Review: The Happiness Project by Gretchen Rubin
Author: Gretchen Rubin
Genre: Non-Fiction, Memoir
Release Date: December 29th, 2009
Source: Personal Copy
The Happiness Project chronicles a year in the life of wife, mother, and former-lawyer-turned writer Gretchen Rubin as she creates and implements her plan to achieve a happier life. Each month has a different theme, with the entire period being devoted to completing tasks associated with different areas of her life in order to improve happiness. This book is basically the results and conclusions she was able to draw at the end of the year.
One of the hardest things for people, especially Americans, to achieve is true happiness (especially if you listen to marketing and advertisers.) Just browsing the self help section of a bookstore will reveal how much money those seeking the elusive state are willing to spend in order to find it themselves. In The Happiness Project, Rubin's journey appeals to a specific set of these individuals - those who have their basic needs satisfied and are fairly successful and stable, yet feel as if something is missing, and want to do what is necessary to achieve that higher level of inner contentment.

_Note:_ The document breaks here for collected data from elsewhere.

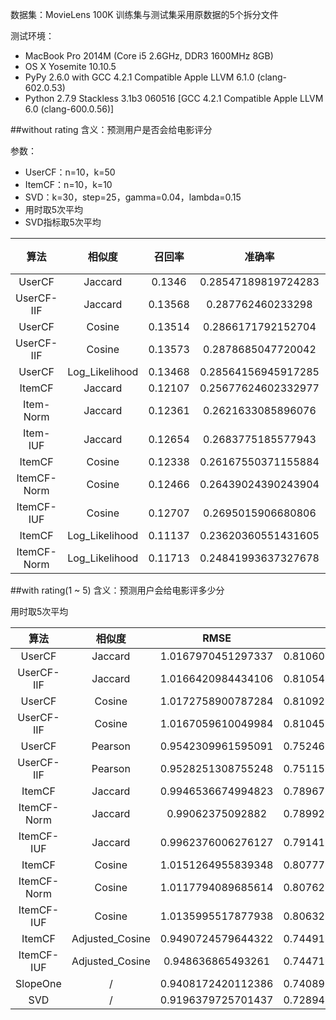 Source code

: 数据集：MovieLens 100K
训练集与测试集采用原数据的5个拆分文件

测试环境：

- MacBook Pro 2014M (Core i5 2.6GHz, DDR3 1600MHz 8GB)
- OS X Yosemite 10.10.5
- PyPy 2.6.0 with GCC 4.2.1 Compatible Apple LLVM 6.1.0 (clang-602.0.53)
- Python 2.7.9 Stackless 3.1b3 060516 [GCC 4.2.1 Compatible Apple LLVM 6.0 (clang-600.0.56)]

##without rating
含义：预测用户是否会给电影评分

参数：

- UserCF：n=10，k=50
- ItemCF：n=10，k=10
- SVD：k=30，step=25，gamma=0.04，lambda=0.15
- 用时取5次平均
- SVD指标取5次平均

算法|相似度|召回率|准确率|覆盖率|流行度|用时|解释器
:-:|:-:|:-:|:-:|:-:|:-:|:-:|:-:
UserCF|Jaccard|0.1346|0.28547189819724283|0.16469003108639324|5.515454460730635|00:04.6612464|PyPy
UserCF-IIF|Jaccard|0.13568|0.287762460233298|0.16856400713179281|5.504287115977408|00:04.4993386|PyPy
UserCF|Cosine|0.13514|0.2866171792152704|0.16602730959141065|5.507541117175693|00:05.0626288|PyPy
UserCF-IIF|Cosine|0.13573|0.2878685047720042|0.1711167689292031|5.492427406007954|00:05.3667504|PyPy
UserCF|Log_Likelihood|0.13468|0.28564156945917285|0.16929858711102133|5.501580031397434|00:05.277242|PyPy
ItemCF|Jaccard|0.12107|0.25677624602332977|0.17268653785486163|5.466674083570759|00:06.74751|PyPy
Item-Norm|Jaccard|0.12361|0.2621633085896076|0.20599335382128695|5.390468911244056|00:06.8896986|PyPy
Item-IUF|Jaccard|0.12654|0.2683775185577943|0.1625178525221805|5.49371904222896|00:06.6098756|PyPy
ItemCF|Cosine|0.12338|0.26167550371155884|0.16324410085177427|5.486000500415485|00:07.0688626|PyPy
ItemCF-Norm|Cosine|0.12466|0.26439024390243904|0.1874637845291138|5.454006743376492|00:07.1008204|PyPy
ItemCF-IUF|Cosine|0.12707|0.2695015906680806|0.15258763562635358|5.527588437593622|00:07.2313114|PyPy
ItemCF|Log_Likelihood|0.11137|0.23620360551431605|0.16335171754981087|5.29807314048841|00:07.4533684|PyPy
ItemCF-Norm|Log_Likelihood|0.11713|0.24841993637327678|0.19460464629923044|5.225886347615308|00:07.536508|PyPy

##with rating(1 ~ 5)
含义：预测用户会给电影评多少分

用时取5次平均

算法|相似度|RMSE|MAE|用时|解释器
:-:|:-:|:-:|:-:|:-:|:-:
UserCF|Jaccard|1.0167970451297337|0.8106029634449998|00:14.3273914|PyPy
UserCF-IIF|Jaccard|1.0166420984434106|0.8105408206584954|00:15.7175054|PyPy
UserCF|Cosine|1.0172758900787284|0.8109225021493989|00:15.7952614|PyPy
UserCF-IIF|Cosine|1.0167059610049984|0.8104586495073878|00:15.7893766|PyPy
UserCF|Pearson|0.9542309961595091|0.7524638886803021|00:30.1705756|PyPy
UserCF-IIF|Pearson|0.9528251308755248|0.7511555971112605|00:30.7653246|PyPy
ItemCF|Jaccard|0.9946536674994823|0.7896732824248396|00:29.776902|PyPy
ItemCF-Norm|Jaccard|0.99062375092882|0.7899222692837382|00:30.065103|PyPy
ItemCF-IUF|Jaccard|0.9962376006276127|0.7914125774952219|00:31.9443|PyPy
ItemCF|Cosine|1.0151264955839348|0.8077766740052722|00:31.6629762|PyPy
ItemCF-Norm|Cosine|1.0117794089685614|0.8076235067994973|00:31.0185626|PyPy
ItemCF-IUF|Cosine|1.0135995517877938|0.8063284591077498|00:33.4347016|PyPy
ItemCF|Adjusted_Cosine|0.9490724579644322|0.7449194627796402|00:33.2034246|PyPy
ItemCF-IUF|Adjusted_Cosine|0.948636865493261|0.7447154125865623|00:30.396375|PyPy
SlopeOne|/|0.9408172420112386|0.7408973394201296|00:40.5982296|PyPy
SVD|/|0.9196379725701437|0.7289436857930836|00:46.8278322|Python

In this self-proclaimed entry into the "stunt genre" (where the author does something for a year and then writes a book about it), Rubin recounts her epiphany on a bus one morning...the moment she realises she's not as happy and satisfied as she wants to be in her life. Unlike many other books that have a focus on completely altering your life, The Happiness Project relies on keeping a normal routine. She wanted to "change [her] life without changing [her] life, by finding more happiness in [her] own kitchen." Rubin doesn't go through some life-altering, drastic changes (a la Eat, Pray, Love) in order to achieve her desired end, and I felt much more able to relate to that. We can't all just drop everything in our lives to go around the world to find ourselves.
The level of organization for her project is intense. While continually researching the current field of happiness study, she goes about creating a resolutions board, writing down things she wants to accomplish and marking them off as the months tick by. This very structured methodology of completing her project definitely appealed to the organizer in me. She assigns her resolutions to different months of the year, methodically working on one element at a time. Most of her sections have universal application, but there are a few that could easily be skipped. I don't have children, so the month of April, with it's focus on parenthood, doesn't really hold much value for me.
While parts of the book did feel a little self-indulgent, I did admire her honesty regarding her circumstances. She openly admits that her life has been pretty easy overall, with a husband, two young children, a great education, a nice house in a good neighborhood, and that she isn't the victim of a terrible, life-altering tragedy. For me, this admission was essential to keeping the book readable. Being upfront and putting all her cards on the table helped me believe that she wasn't trying to garner sympathy. I hate when authors try to trick me into feeling sorry for them.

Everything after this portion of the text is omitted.